Unable to create or schedule any pods on TKGI cluster. The issue persists even when BOSH and monit summary indicate that nodes and master components are healthy. When trying to manually create a pod, the error returned shows:
Internal error occurred: failed calling webhook "vault.hashicorp.com": no endpoints available for service "vault-agent-injector-svc"
TKGi Version: 1.22.4
3rd Party Component: HashiCorp Vault Agent Injector
The Vault Agent Injector registers a MutatingWebhookConfiguration in the cluster. This configuration requires the Kubernetes API server to contact the Vault injector service synchronously for every pod creation request to determine if Vault sidecars should be injected.
In this scenario, the injector service (vault-agent-injector-svc) had no healthy backing pods (endpoints), likely due to an improper uninstallation or failure of the Vault agent deployment. Because the webhook was configured with failurePolicy: Fail, the Kubernetes API server was forced to reject all pod creation requests when it could not reach the service, even for pods that do not require Vault.
To resolve the issue, restore the health of the Vault Agent Injector service so the webhook has a valid endpoint to communicate with.

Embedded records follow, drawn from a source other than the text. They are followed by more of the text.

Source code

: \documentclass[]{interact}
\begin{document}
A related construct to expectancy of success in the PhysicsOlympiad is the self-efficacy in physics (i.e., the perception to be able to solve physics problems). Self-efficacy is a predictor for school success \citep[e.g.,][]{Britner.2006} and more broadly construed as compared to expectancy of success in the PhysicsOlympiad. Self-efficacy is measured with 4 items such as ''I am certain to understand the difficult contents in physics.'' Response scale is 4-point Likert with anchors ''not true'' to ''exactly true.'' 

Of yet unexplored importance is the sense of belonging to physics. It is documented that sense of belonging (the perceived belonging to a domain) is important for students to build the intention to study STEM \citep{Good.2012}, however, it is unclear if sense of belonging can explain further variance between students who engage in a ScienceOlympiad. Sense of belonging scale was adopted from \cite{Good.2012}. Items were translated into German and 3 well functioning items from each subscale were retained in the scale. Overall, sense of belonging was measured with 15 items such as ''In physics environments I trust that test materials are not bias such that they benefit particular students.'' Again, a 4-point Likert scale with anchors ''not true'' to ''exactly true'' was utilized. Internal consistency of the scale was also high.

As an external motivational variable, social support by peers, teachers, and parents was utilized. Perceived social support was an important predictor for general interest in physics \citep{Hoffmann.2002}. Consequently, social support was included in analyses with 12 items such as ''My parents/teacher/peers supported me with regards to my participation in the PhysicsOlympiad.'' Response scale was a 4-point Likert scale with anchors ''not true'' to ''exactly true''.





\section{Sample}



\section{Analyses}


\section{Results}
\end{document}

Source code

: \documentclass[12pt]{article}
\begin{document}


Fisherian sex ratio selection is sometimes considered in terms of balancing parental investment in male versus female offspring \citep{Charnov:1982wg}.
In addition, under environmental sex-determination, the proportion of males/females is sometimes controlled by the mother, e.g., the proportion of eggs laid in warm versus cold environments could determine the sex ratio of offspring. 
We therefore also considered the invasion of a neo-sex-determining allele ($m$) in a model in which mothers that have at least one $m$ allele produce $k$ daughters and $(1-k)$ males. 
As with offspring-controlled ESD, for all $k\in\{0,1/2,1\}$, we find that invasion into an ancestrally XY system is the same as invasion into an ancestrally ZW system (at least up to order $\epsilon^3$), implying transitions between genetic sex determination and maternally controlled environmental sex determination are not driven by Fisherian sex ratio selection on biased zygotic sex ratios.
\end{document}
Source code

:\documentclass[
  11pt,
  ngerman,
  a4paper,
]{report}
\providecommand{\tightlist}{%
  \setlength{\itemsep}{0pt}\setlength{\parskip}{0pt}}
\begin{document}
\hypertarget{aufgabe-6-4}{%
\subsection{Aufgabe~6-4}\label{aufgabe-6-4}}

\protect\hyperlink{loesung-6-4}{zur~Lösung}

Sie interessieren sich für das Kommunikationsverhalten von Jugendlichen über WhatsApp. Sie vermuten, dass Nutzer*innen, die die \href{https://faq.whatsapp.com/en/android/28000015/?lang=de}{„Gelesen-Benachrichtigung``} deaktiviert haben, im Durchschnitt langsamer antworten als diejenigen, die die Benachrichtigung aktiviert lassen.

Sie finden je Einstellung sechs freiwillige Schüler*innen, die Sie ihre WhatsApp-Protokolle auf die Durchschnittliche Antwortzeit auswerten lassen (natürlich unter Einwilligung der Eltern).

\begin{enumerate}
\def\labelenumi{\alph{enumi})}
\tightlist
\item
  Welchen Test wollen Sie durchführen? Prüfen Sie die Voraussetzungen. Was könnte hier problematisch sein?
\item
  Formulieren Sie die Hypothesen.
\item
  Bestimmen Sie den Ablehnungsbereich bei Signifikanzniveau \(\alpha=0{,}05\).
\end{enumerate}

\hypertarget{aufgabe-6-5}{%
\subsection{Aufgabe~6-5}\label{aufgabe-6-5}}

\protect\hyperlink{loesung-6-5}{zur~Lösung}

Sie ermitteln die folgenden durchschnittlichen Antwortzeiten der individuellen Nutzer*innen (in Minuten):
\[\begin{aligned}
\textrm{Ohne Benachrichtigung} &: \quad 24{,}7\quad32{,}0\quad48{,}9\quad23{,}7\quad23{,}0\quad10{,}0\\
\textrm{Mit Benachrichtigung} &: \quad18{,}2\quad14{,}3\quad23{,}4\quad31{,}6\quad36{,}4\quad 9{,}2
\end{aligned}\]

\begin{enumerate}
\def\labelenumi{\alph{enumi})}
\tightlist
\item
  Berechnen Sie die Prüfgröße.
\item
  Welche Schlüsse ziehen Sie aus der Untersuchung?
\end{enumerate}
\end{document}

Identify the Webhook: Confirm the problematic webhook configuration: kubectl get mutatingwebhookconfigurations
Verify Service Endpoints: Check if the service referenced in the error has active endpoints: kubectl get endpoints vault-agent-injector-svc -n <namespace>
Restore the Deployment: Reinstall or repair the Vault Agent Injector deployment to ensure at least one pod is running and ready.
Temporary Workaround (Emergency Only): If the cluster must remain operational while the injector is being repaired, you can temporarily change the failurePolicy from Fail to Ignore in the MutatingWebhookConfiguration.
Warning: This may result in pods being created without required Vault sidecars.
kubectl edit mutatingwebhookconfiguration <webhook-name>
# Change failurePolicy: Fail to failurePolicy: Ignore
Clean Up (If Uninstalling): If the intent was to remove Vault, ensure that the MutatingWebhookConfiguration is manually deleted after the deployment is removed to prevent it from blocking the API server.